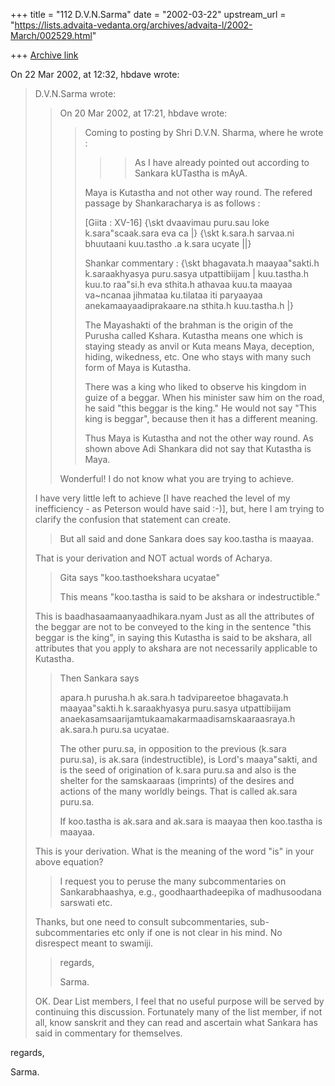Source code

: +++
title = "112 D.V.N.Sarma"
date = "2002-03-22"
upstream_url = "https://lists.advaita-vedanta.org/archives/advaita-l/2002-March/002529.html"

+++
[Archive link](https://lists.advaita-vedanta.org/archives/advaita-l/2002-March/002529.html)

On 22 Mar 2002, at 12:32, hbdave wrote:



>
> D.V.N.Sarma wrote:
>
> > On 20 Mar 2002, at 17:21,  hbdave wrote:
> > >
> > > Coming to posting by Shri D.V.N. Sharma, where he wrote :
> > > > > As I have already pointed out according to Sankara
> > > > > kUTastha is mAyA.
> > > >
> > >
> > > Maya is Kutastha and not other way round. The refered
> > > passage by Shankaracharya is as follows :
> > >
> > > [Giita : XV-16]
> > > {\skt  dvaavimau puru.sau loke k.sara"scaak.sara eva ca |}
> > > {\skt  k.sara.h sarvaa.ni bhuutaani kuu.tastho .a k.sara ucyate ||}
> > >
> > > Shankar commentary :
> > > {\skt bhagavata.h maayaa"sakti.h k.saraakhyasya puru.sasya utpattibiijam
> > > |
> > > kuu.tastha.h kuu.to raa"si.h eva sthita.h athavaa kuu.ta maayaa
> > > va~ncanaa jihmataa ku.tilataa iti paryaayaa anekamaayaadiprakaare.na
> > > sthita.h kuu.tastha.h |}
> > >
> > > The Mayashakti of the brahman is the  origin of the Purusha called
> > > Kshara.
> > > Kutastha means one which is staying steady as anvil or Kuta means Maya,
> > > deception, hiding, wikedness, etc. One who stays with many such form of
> > > Maya is Kutastha.
> > >
> > > There was a king who liked to observe his kingdom in guize of a beggar.
> > > When his minister saw him on the road, he said "this beggar is the
> > > king."
> > > He would not say "This king is beggar", because then it has a different
> > > meaning.
> > >
> > > Thus Maya is Kutastha and not the other way round. As shown above
> > > Adi Shankara did not say that Kutastha is Maya.
> > >
> > Wonderful! I do not know what you are trying to achieve.
>
> I have very little  left to achieve  [I have reached the level of my
> inefficiency -
> as Peterson would have said :-)],
> but, here I am trying to clarify the confusion that statement can create.
>
> >
> >
> > But all said and done Sankara does say koo.tastha is maayaa.
> >
>
> That is your derivation and NOT actual words of Acharya.
>
> >
> > Gita says "koo.tasthoekshara ucyatae"
> >
> > This means "koo.tastha is said to be akshara or indestructible."
> >
>
> This is baadhasaamaanyaadhikara.nyam
> Just as all the attributes of the beggar are not to be conveyed to
> the king in the sentence "this beggar is the king", in saying
> this Kutastha is said to be akshara, all attributes that you
> apply to akshara are not necessarily applicable to Kutastha.
>
> >
> > Then Sankara says
> >
> > apara.h purusha.h ak.sara.h tadvipareetoe bhagavata.h
> > maayaa"sakti.h k.saraakhyasya puru.sasya utpattibiijam
> > anaekasamsaarijamtukaamakarmaadisamskaaraasraya.h
> > ak.sara.h puru.sa ucyatae.
> >
> > The other puru.sa, in opposition to the previous (k.sara puru.sa),
> > is ak.sara (indestructible), is Lord's  maaya"sakti, and  is the
> > seed of origination of k.sara puru.sa and also is the shelter
> > for the samskaaraas (imprints) of the desires and actions of
> > the many worldly beings. That is called ak.sara puru.sa.
> >
> > If koo.tastha is ak.sara and ak.sara is maayaa then koo.tastha
> > is maayaa.
> >
>
> This is your derivation. What is the meaning of the word "is"
> in your above equation?
>
> >
> > I request you to peruse the many subcommentaries on
> > Sankarabhaashya, e.g., goodhaarthadeepika of madhusoodana
> > sarswati etc.
>
> Thanks, but one need to consult subcommentaries, sub-subcommentaries
> etc only if one is not clear in his mind. No disrespect meant to swamiji.
>
> >
> > regards,
> >
> > Sarma.
>
> OK.
Dear List members,
                                                I feel that no useful purpose will be served
by continuing this discussion. Fortunately many of the list
member, if not all, know sanskrit and they can read and ascertain
what Sankara has said in commentary for themselves.

regards,

Sarma.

> _WHAT THE TASK REQUIRES_:
Give the lines again exactly, beginning with the first line of the records above and ending with the line that contains "This is baadhasaamaanyaadhikara.nyam", and include no pictures.

> _EXERCISE ANSWER_:
Source code

: +++
title = "112 D.V.N.Sarma"
date = "2002-03-22"
upstream_url = "https://lists.advaita-vedanta.org/archives/advaita-l/2002-March/002529.html"

+++
[Archive link](https://lists.advaita-vedanta.org/archives/advaita-l/2002-March/002529.html)

On 22 Mar 2002, at 12:32, hbdave wrote:



>
> D.V.N.Sarma wrote:
>
> > On 20 Mar 2002, at 17:21,  hbdave wrote:
> > >
> > > Coming to posting by Shri D.V.N. Sharma, where he wrote :
> > > > > As I have already pointed out according to Sankara
> > > > > kUTastha is mAyA.
> > > >
> > >
> > > Maya is Kutastha and not other way round. The refered
> > > passage by Shankaracharya is as follows :
> > >
> > > [Giita : XV-16]
> > > {\skt  dvaavimau puru.sau loke k.sara"scaak.sara eva ca |}
> > > {\skt  k.sara.h sarvaa.ni bhuutaani kuu.tastho .a k.sara ucyate ||}
> > >
> > > Shankar commentary :
> > > {\skt bhagavata.h maayaa"sakti.h k.saraakhyasya puru.sasya utpattibiijam
> > > |
> > > kuu.tastha.h kuu.to raa"si.h eva sthita.h athavaa kuu.ta maayaa
> > > va~ncanaa jihmataa ku.tilataa iti paryaayaa anekamaayaadiprakaare.na
> > > sthita.h kuu.tastha.h |}
> > >
> > > The Mayashakti of the brahman is the  origin of the Purusha called
> > > Kshara.
> > > Kutastha means one which is staying steady as anvil or Kuta means Maya,
> > > deception, hiding, wikedness, etc. One who stays with many such form of
> > > Maya is Kutastha.
> > >
> > > There was a king who liked to observe his kingdom in guize of a beggar.
> > > When his minister saw him on the road, he said "this beggar is the
> > > king."
> > > He would not say "This king is beggar", because then it has a different
> > > meaning.
> > >
> > > Thus Maya is Kutastha and not the other way round. As shown above
> > > Adi Shankara did not say that Kutastha is Maya.
> > >
> > Wonderful! I do not know what you are trying to achieve.
>
> I have very little  left to achieve  [I have reached the level of my
> inefficiency -
> as Peterson would have said :-)],
> but, here I am trying to clarify the confusion that statement can create.
>
> >
> >
> > But all said and done Sankara does say koo.tastha is maayaa.
> >
>
> That is your derivation and NOT actual words of Acharya.
>
> >
> > Gita says "koo.tasthoekshara ucyatae"
> >
> > This means "koo.tastha is said to be akshara or indestructible."
> >
>
> This is baadhasaamaanyaadhikara.nyam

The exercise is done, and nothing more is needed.